The drop of 26.8% represents the inflation-adjusted change in an index that takes into account average household income and mortgage rates as well as home prices. First American, a title insurance company that maintains the index, said Friday that despite a sharp uptick in home prices over the last two years or so, mortgage rates were still pretty reasonable by historic standards and so is home affordability.
That may come as a surprise to anyone who’s been house hunting lately. Indeed, First American’s Real House Price Index rose 30.6% between February 2021 and February 2022, its fastest year-over-year rate in data going back more than 30 years. And mortgage rates have spiked since February, when the index was calculated using a 30-year fixed-mortgage rate of 3.8%. The average 30-year fixed mortgage rate rose to 5.11% this week, according to Freddie Mac—the highest it’s been since 2010.
But perspective is important.
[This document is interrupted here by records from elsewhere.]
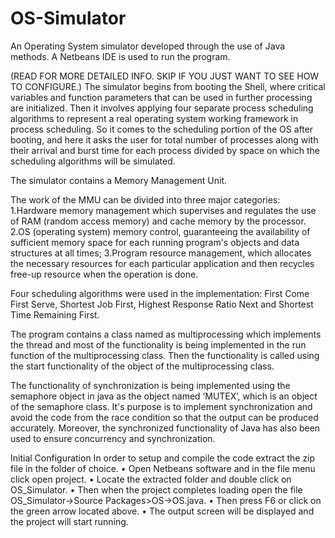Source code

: # OS-Simulator


An Operating System simulator developed through the use of Java methods. A Netbeans IDE is used to run the program.

(READ FOR MORE DETAILED INFO. SKIP IF YOU JUST WANT TO SEE HOW TO CONFIGURE.)
The simulator begins from booting the Shell, where critical variables and function parameters that can be used in further processing are initialized. Then it involves applying four separate process scheduling algorithms to represent a real operating system working framework in process scheduling. So it comes to the scheduling portion of the OS after booting, and here it asks the user for total number of processes along with their arrival and burst time for each process divided by space on which the scheduling algorithms will be simulated.

The simulator contains a Memory Management Unit.

The work of the MMU can be divided into three major categories:
1.Hardware memory management which supervises and regulates the use of RAM (random access memory) and cache memory by the processor.
2.OS (operating system) memory control, guaranteeing the availability of sufficient memory space for each running program's objects and data structures at all times;
3.Program resource management, which allocates the necessary resources for each particular application and then recycles free-up resource when the operation is done.

Four scheduling algorithms were used in the implementation: First Come First Serve, Shortest Job First, Highest Response Ratio Next and Shortest Time Remaining First.

The program contains a class named as multiprocessing which implements the thread and most of the
functionality is being implemented in the run function of the multiprocessing class. Then the functionality is called using the start functionality of the object of the multiprocessing class. 

The functionality of synchronization is being implemented using the semaphore object in java as the object named ‘MUTEX’, which is an object of the semaphore class. It's purpose is to implement synchronization and avoid the code from the race condition so that the output can be produced accurately. Moreover, the synchronized functionality of Java has also been used to ensure concurrency and synchronization.

Initial Configuration
In order to setup and compile the code extract the zip file in the folder of choice.
• Open Netbeans software and in the file menu click open project.
• Locate the extracted folder and double click on OS_Simulator.
• Then when the project completes loading open the file OS_Simulator->Source Packages>OS->OS.java.
• Then press F6 or click on the green arrow located above.
• The output screen will be displayed and the project will start running.
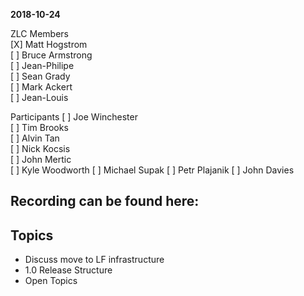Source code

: __2018-10-24__

ZLC Members  
[X] Matt Hogstrom  
[ ] Bruce Armstrong  
[ ] Jean-Philipe  
[ ] Sean Grady  
[ ] Mark Ackert  
[ ] Jean-Louis

Participants
[ ] Joe Winchester  
[ ] Tim Brooks  
[ ] Alvin Tan  
[ ] Nick Kocsis  
[ ] John Mertic  
[ ] Kyle Woodworth
[ ] Michael Supak
[ ] Petr Plajanik
[ ] John Davies

## Recording can be found here:



## Topics
- Discuss move to LF infrastructure
- 1.0 Release Structure
- Open Topics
The historical average rate for a 30-year mortgage was 7.78% in data going back to 1971, and it’s gotten as high as 18.63% in 1981. In other words, the record low rate of 2.65% hit in January 2021 was an oddity never meant to last.
“The last two years were the exception, not the rule,” Marc Fleming, chief economist at First American, pointed out in a blog post. “The housing market is adjusting to a not-so-new normal.”